[Instructions for the task] Check each line of the listing below for the string "Creazione", and copy the ones that have it.

[Records shown]
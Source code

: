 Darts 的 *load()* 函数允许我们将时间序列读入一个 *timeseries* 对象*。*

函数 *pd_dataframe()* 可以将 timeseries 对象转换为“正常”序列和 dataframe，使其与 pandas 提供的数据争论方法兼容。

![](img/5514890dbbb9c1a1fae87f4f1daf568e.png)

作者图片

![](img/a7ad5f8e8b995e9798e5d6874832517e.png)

---

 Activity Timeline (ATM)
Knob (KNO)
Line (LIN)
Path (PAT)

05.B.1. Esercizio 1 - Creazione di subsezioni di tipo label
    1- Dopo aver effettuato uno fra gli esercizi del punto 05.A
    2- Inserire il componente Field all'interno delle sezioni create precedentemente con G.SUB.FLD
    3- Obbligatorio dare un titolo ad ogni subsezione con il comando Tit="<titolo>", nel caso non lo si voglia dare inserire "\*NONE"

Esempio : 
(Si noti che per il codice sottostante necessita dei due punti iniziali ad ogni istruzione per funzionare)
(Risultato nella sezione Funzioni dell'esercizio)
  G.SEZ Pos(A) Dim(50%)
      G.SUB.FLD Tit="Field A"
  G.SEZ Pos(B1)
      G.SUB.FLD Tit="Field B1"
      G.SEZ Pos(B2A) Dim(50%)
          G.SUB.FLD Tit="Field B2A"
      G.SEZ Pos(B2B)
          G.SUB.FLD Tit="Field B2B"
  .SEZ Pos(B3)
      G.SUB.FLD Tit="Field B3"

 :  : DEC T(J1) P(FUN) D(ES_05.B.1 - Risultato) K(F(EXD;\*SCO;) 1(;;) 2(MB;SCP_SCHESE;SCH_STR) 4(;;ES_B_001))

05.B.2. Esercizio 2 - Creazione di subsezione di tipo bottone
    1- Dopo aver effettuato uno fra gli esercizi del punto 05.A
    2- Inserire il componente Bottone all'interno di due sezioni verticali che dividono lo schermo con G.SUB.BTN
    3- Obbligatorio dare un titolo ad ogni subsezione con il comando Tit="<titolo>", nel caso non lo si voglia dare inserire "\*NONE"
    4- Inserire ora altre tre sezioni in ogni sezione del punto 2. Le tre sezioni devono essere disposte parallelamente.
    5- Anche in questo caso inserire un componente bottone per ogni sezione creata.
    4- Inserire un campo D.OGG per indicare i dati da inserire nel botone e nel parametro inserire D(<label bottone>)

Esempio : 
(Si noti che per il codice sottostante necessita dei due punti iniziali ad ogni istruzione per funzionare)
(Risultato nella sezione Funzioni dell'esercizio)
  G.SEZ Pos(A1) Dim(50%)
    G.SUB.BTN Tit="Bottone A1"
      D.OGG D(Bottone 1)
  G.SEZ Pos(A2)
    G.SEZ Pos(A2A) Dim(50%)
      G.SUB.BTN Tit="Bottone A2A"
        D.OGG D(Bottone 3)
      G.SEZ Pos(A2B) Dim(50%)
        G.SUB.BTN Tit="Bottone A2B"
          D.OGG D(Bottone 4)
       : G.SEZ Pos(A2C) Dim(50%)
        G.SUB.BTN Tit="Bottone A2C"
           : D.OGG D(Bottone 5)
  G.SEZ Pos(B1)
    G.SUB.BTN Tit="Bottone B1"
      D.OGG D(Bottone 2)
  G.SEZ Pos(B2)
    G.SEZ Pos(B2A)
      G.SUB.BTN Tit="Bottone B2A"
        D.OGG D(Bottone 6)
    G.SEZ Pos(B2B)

[Exercise output]
05.B.1. Esercizio 1 - Creazione di subsezioni di tipo label
05.B.2. Esercizio 2 - Creazione di subsezione di tipo bottone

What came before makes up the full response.